Pour le visage droit, il semblait jaune et blanc ;
le gauche cependant semblait de la couleur
des gens qui vivent là d'où le Nil prend son cours.

Au-dessous de chacun sortaient deux grandes ailes,
telles qu'elles vont bien pour un pareil oiseau,
plus vastes que ne sont les voiles des navires.

Elles étaient sans plume et ressemblaient aux ailes
de la chauve-souris ; et il les agitait
avec tant de fureur, que trois vents en sortaient,

si froids, qu'ils font geler les ondes du Cocyte.
Il pleurait des six yeux, et sur ses trois mentons
les pleurs coulaient, mêlés d'une bave sanguine.

Chaque bouche mettait un pécheur en lambeaux,
le broyant dans les dents comme avec une macque :
il châtiait ainsi trois damnés à la fois.
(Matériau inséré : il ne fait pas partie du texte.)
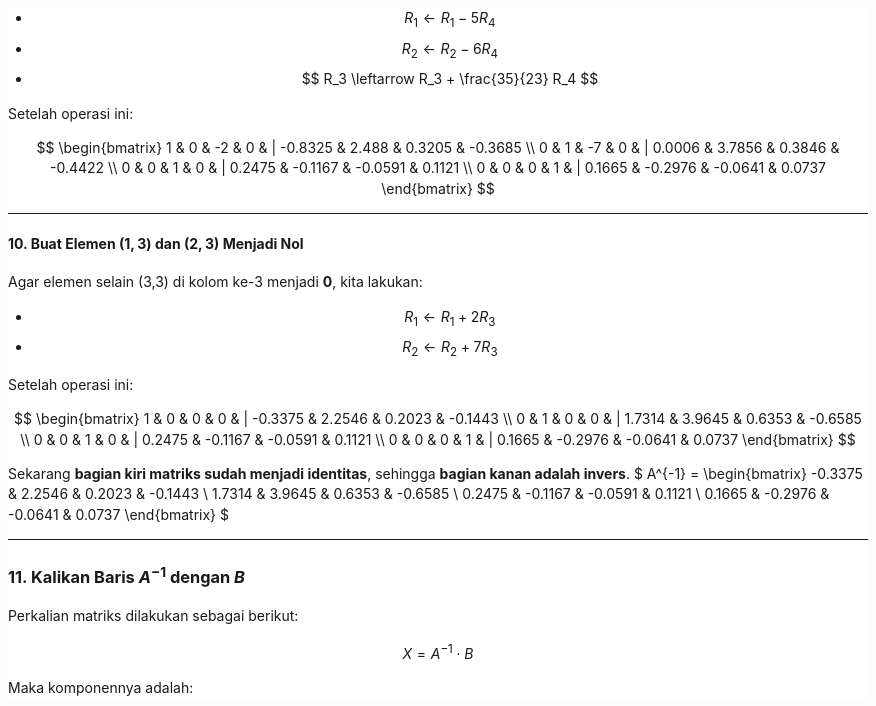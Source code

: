 - $$ R_1 \leftarrow R_1 - 5 R_4 $$  
- $$ R_2 \leftarrow R_2 - 6 R_4 $$  
- $$ R_3 \leftarrow R_3 + \frac{35}{23} R_4 $$  

Setelah operasi ini:

$$
\begin{bmatrix} 
1 & 0 & -2 & 0 & | -0.8325 & 2.488 & 0.3205 & -0.3685 \\ 
0 & 1 & -7 & 0 & | 0.0006 & 3.7856 & 0.3846 & -0.4422 \\ 
0 & 0 & 1 & 0 & | 0.2475 & -0.1167 & -0.0591 & 0.1121 \\ 
0 & 0 & 0 & 1 & | 0.1665 & -0.2976 & -0.0641 & 0.0737 
\end{bmatrix}
$$

---

#### 10. Buat Elemen $(1,3)$ dan $(2,3)$ Menjadi Nol
Agar elemen selain (3,3) di kolom ke-3 menjadi **0**, kita lakukan:

- $$ R_1 \leftarrow R_1 + 2 R_3 $$  
- $$ R_2 \leftarrow R_2 + 7 R_3 $$  

Setelah operasi ini:

$$
\begin{bmatrix} 
1 & 0 & 0 & 0 & | -0.3375 & 2.2546 & 0.2023 & -0.1443 \\ 
0 & 1 & 0 & 0 & | 1.7314 & 3.9645 & 0.6353 & -0.6585 \\ 
0 & 0 & 1 & 0 & | 0.2475 & -0.1167 & -0.0591 & 0.1121 \\ 
0 & 0 & 0 & 1 & | 0.1665 & -0.2976 & -0.0641 & 0.0737 
\end{bmatrix}
$$

Sekarang **bagian kiri matriks sudah menjadi identitas**, sehingga **bagian kanan adalah invers**.
$
A^{-1} =
\begin{bmatrix} 
-0.3375 & 2.2546 & 0.2023 & -0.1443 \\ 
1.7314 & 3.9645 & 0.6353 & -0.6585 \\ 
0.2475 & -0.1167 & -0.0591 & 0.1121 \\ 
0.1665 & -0.2976 & -0.0641 & 0.0737 
\end{bmatrix}
$

---

### 11. Kalikan Baris $A^{-1}$ dengan  $B$
Perkalian matriks dilakukan sebagai berikut:

$$
X = A^{-1} \cdot B
$$

Maka komponennya adalah:
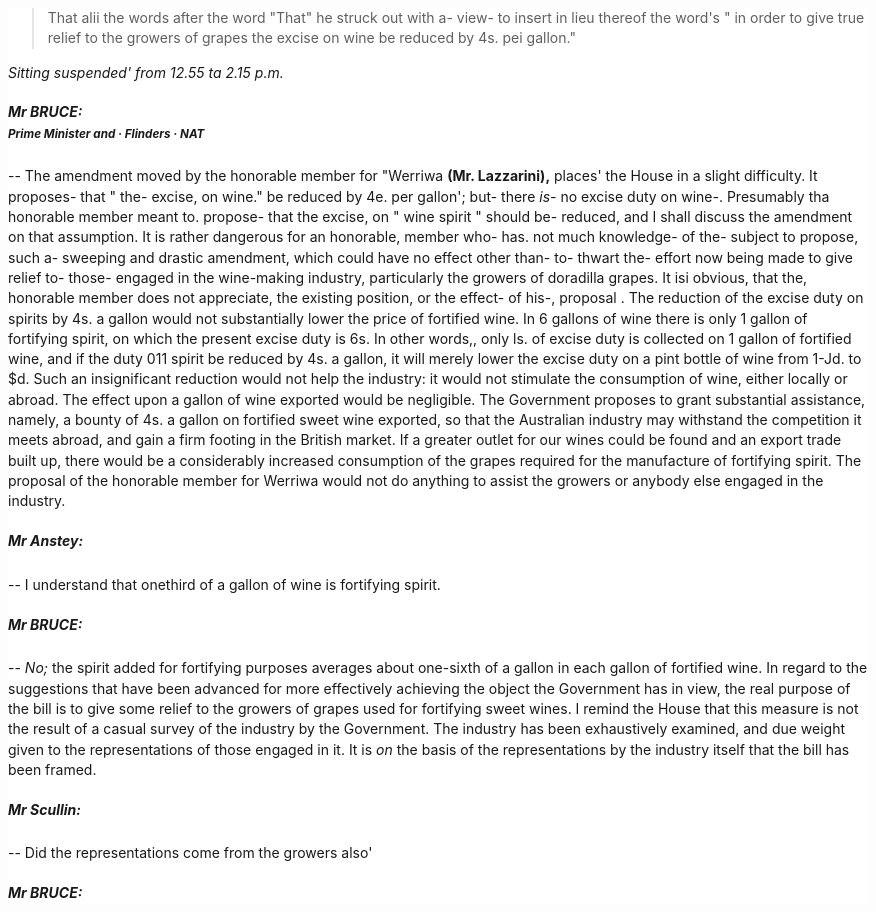   >That alii the words after the word "That" he struck out with a- view- to insert in lieu thereof the word's " in order to give true relief to the growers of grapes the excise on wine be reduced by 4s. pei gallon." 


 *Sitting suspended' from 12.55 ta 2.15 p.m.* 


##### Mr BRUCE:<br><small class="text-muted">Prime Minister and &middot; Flinders &middot; NAT</small>

--  The amendment moved by the honorable member for "Werriwa  **(Mr. Lazzarini),**  places' the House in a slight difficulty. It proposes- that " the- excise, on wine." be reduced by 4e. per gallon'; but- there  *is-*  no excise duty on wine-. Presumably tha honorable member meant to. propose- that the excise, on " wine spirit " should be- reduced, and I shall discuss the amendment on that assumption. It is rather dangerous for an honorable, member who- has. not much knowledge- of the- subject to propose, such a- sweeping and drastic amendment, which could have no effect other than- to- thwart the- effort now being made to give relief to- those- engaged in the wine-making industry, particularly the growers of doradilla grapes. It isi obvious, that the, honorable member does not appreciate, the existing position, or the effect- of his-, proposal . The reduction of the excise duty on spirits by 4s. a gallon would not substantially lower the price of fortified wine. In 6 gallons of wine there is only 1 gallon of fortifying spirit, on which the present excise duty is 6s. In other words,, only ls. of excise duty is collected  on 1 gallon of fortified wine, and if the duty 011 spirit be reduced by 4s. a gallon, it will merely lower the excise duty on a pint bottle of wine from 1-Jd. to $d. Such an insignificant reduction would not help the industry: it would not stimulate the consumption of wine,  either locally or abroad. The effect upon a gallon of wine exported would be negligible. The Government proposes to grant substantial assistance, namely, a bounty of 4s. a gallon on fortified sweet wine exported, so that the Australian industry may withstand the competition it meets abroad, and gain a firm footing in the British market. If a greater outlet for our wines could be found and an export trade built up, there would be a considerably increased consumption of the grapes required for the manufacture of fortifying spirit. The proposal of the honorable member for Werriwa would not do anything to assist the growers or anybody else engaged in the industry. 

##### Mr Anstey:

-- I understand that onethird of a gallon of wine is fortifying spirit. 

##### Mr BRUCE:

--  *No;*  the spirit added for fortifying purposes averages about one-sixth of a gallon in each gallon of fortified wine. In regard to the suggestions that have been advanced for more effectively achieving the object the Government has in view, the real purpose of the bill is to give some relief to the growers of grapes used for fortifying sweet wines. I remind the House that this measure is not the result of a casual survey of the industry by the Government. The industry has been exhaustively examined, and due weight given to the representations of those engaged in it. It is  *on*  the basis of the representations by the industry itself that the bill has been framed. 

##### Mr Scullin:

-- Did the representations come from the growers also' 

##### Mr BRUCE:
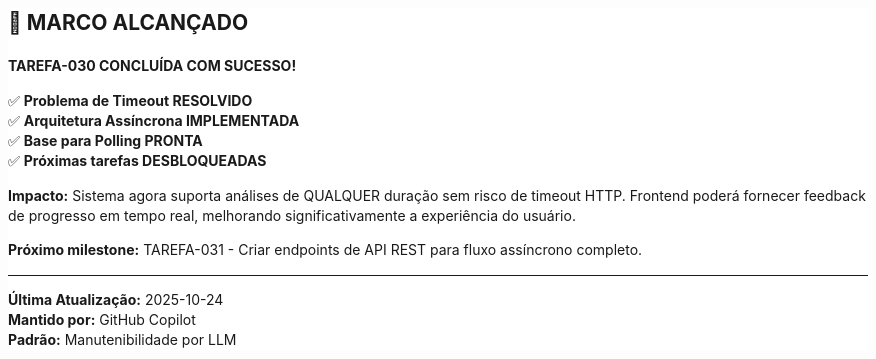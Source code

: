 
## 🎉 MARCO ALCANÇADO

**TAREFA-030 CONCLUÍDA COM SUCESSO!**

✅ **Problema de Timeout RESOLVIDO**  
✅ **Arquitetura Assíncrona IMPLEMENTADA**  
✅ **Base para Polling PRONTA**  
✅ **Próximas tarefas DESBLOQUEADAS**

**Impacto:** Sistema agora suporta análises de QUALQUER duração sem risco de timeout HTTP. Frontend poderá fornecer feedback de progresso em tempo real, melhorando significativamente a experiência do usuário.

**Próximo milestone:** TAREFA-031 - Criar endpoints de API REST para fluxo assíncrono completo.

---

**Última Atualização:** 2025-10-24  
**Mantido por:** GitHub Copilot  
**Padrão:** Manutenibilidade por LLM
Pour celui de devant, la morsure des dents
n'était que peu de chose, auprès des coups de griffe
qui lui laissaient souvent toute l'échine à nu.

« L'âme qui doit souffrir le tourment le plus grand
est, disait mon seigneur, Judas l'Iscariote,
dont la tête est dedans et qui bat l'air des pieds.

Et quant aux autres deux, qui restent tête en bas,
Brutus est celui-ci, qui pend au mufle noir ;
tu vois comme il se tord, sans souffler un seul mot !

Le dernier, qui paraît si fort, est Cassius.
Mais voici que la nuit retourne, et il nous faut
partir dorénavant, car nous avons tout vu. »

Cela semble donc, avec autant de détails, assez facile à dessiner ou peindre non ? Et bien non. Les illustrateurs semblent soit ne pas avoir lu le texte (ce qui ne m'étonnerait pas de Dali, qui acceptait les commandes surtout pour le fric), soit choisi ce qui les intéressait ou les impressionnait.
Tant mieux, cela nous permet de jouer à cherchez l'erreur (ou les erreurs) !
(Rappel : nombre de têtes, couleur des têtes, nombre d'ailes, les 3 traîtres...)
Gustave Doré indéterminé Salvador Dali
Codex altonensis, détail. Ex Bibliotheca Gymnasii Altonani (Hamburg)(Toscane, 1350-1410) William Blake

A part un accessit mérité au codex (qui seul donne des couleurs aux visages par exemple...) mais intéressant pour un autre point sur lequel nous reviendrons plus tard, mon illustration préférée est celle de Botticelli, qui en fait en a fait deux :
-la première (déjà montrée) :


- la deuxième qui est spéciale, et on le verra carrément géniale, non seulement parce qu'elle reprend la première mais surtout parce qu'elle la complète à un tel point qu'elle illustre tout le chant XXXIV en entier !
Et ça, c'est quelque chose ! Car dans ce chant, la rencontre et la description de Lucifer ne sont que le début et un épisode d'un parcours unique et difficile puisqu'il doit amener Dante et Virgile, de l'autre côté, c'est-à-dire au Purgatoire, ce qui n'est pas sans surprise.

Si le codex altonensis est impressionnant d'ailleurs, c'est parce qu'il tient compte du problème tout en l'élucidant, en faisant deux pages différentes, un peu comme chez le coiffeur : avant et après.

....

Il nous manque le passage...l'entre-deux, le chemin de l'un à l'autre...
Dante ne passe pas sous silence son étonnement, quand à un moment il se retourne. Il ne comprend ni la disparition des glaces ni comment et pourquoi le diable se retrouve les pieds en l'air, et comment on est passé du jour à la nuit. (C'est Virgile bien sûr qui répondra comme d'habitude à ses questions et lui expliquera.)
Et c'est là que Botticelli est génial puisque dans un seul dessin il rassemble et montre (illustre) le tout.
Cherchez combien de fois en six ans j'ai utilisé cet adjectif.